FN 6. There are specific exceptions to this general rule of
disclosure. For example, it has twice been held that the identity
of persons who rendered advice need not be disclosed when the
content of their advice has already been made public and disclosure
could discourage candid advice in the future. (Tax Reform Research
Group v. I.R.S. (D.D.C. 1976) 419 F.Supp. 415, 423-424; Wu v.
Keeney (D.D.C. 1974) 384 F.Supp. 1161, 1166.) Here, the government
has not made the showing required to establish any such exception.

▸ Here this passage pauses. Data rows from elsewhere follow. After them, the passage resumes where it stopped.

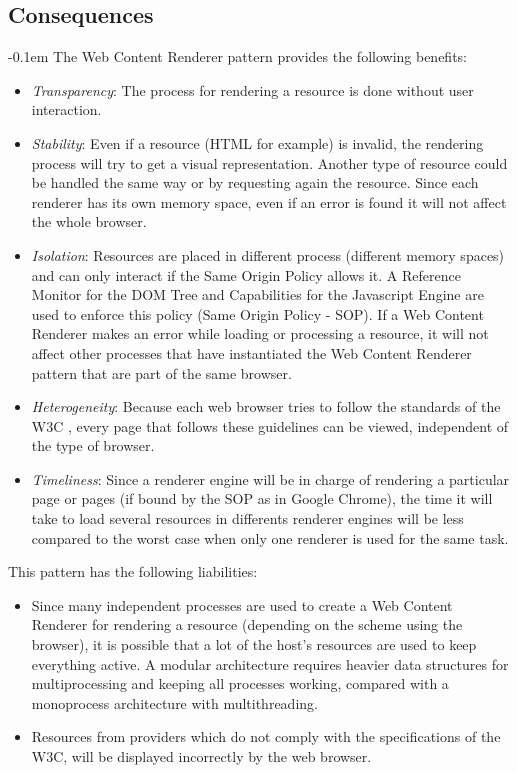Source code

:\documentclass[prodmode,acmtecs]{acmsmall}
\begin{document}
  \subsection*{Consequences}
  \leftskip-0.1em The Web Content Renderer pattern provides the following benefits:
  \begin{itemize}\leftskip0.2em
    \item \textit{Transparency}: The process for rendering a resource is done without user interaction.
    \item \textit{Stability}: Even if a resource (HTML for example) is invalid, the rendering process will try to get a visual representation. Another type of resource could be handled the same way or by requesting again the resource. Since each renderer has its own memory space, even if an error is found it will not affect the whole browser.
    \item \textit{Isolation}: Resources are placed in different process (different memory spaces) and can only interact if the Same Origin Policy allows it. A Reference Monitor for the DOM Tree and Capabilities for the Javascript Engine are used to enforce this policy (Same Origin Policy - SOP). If a Web Content Renderer makes an error while loading or processing a resource, it will not affect other processes that have instantiated the Web Content Renderer pattern that are part of the same browser.
    \item \textit{Heterogeneity}: Because each web browser tries to follow the standards of the W3C \cite{w3c}, every page that follows these guidelines can be viewed, independent of the type of browser.
    \item \textit{Timeliness}: Since a renderer engine will be in charge of rendering a particular page or pages (if bound by the SOP as in Google Chrome), the time it will take to load several resources in differents renderer engines will be less compared to the worst case when only one renderer is used for the same task.
  \end{itemize}
  This pattern has the following liabilities:
  \begin{itemize}\leftskip0.2em
    \item Since many independent processes are used to create a Web Content Renderer for rendering a resource (depending on the scheme using the browser), it is possible that a lot of the host's resources are used to keep everything active. A modular architecture requires heavier data structures for multiprocessing and keeping all processes working, compared with a monoprocess architecture with multithreading.
    \item Resources from providers which do not comply with the specifications of the W3C, will be displayed incorrectly by the web browser.
  \end{itemize}
\end{document}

FN 7. The schedules apparently contain detailed information
about airport gate departures and arrivals, means of ground transportation,
hotel accommodations, and the like. This level of detail may
well elevate the risk above that which high government officials
normally must accept, but the briefs of the requesting party
reveal that it does not now seek such information and it could
be deleted from the documents before disclosure. The essence
of the request is for documents revealing the identity of the
persons with whom former Governor Deukmejian met and the dates
and times of the meetings.
FN 8. The clearest and most emphatic expression of this right
appears in section 54950: "The people, in delegating authority,
do not give their public servants the right to decide what is
good for the people to know and what is not good for them to
know. The people insist on remaining informed so that they may
retain control over the instruments they have created."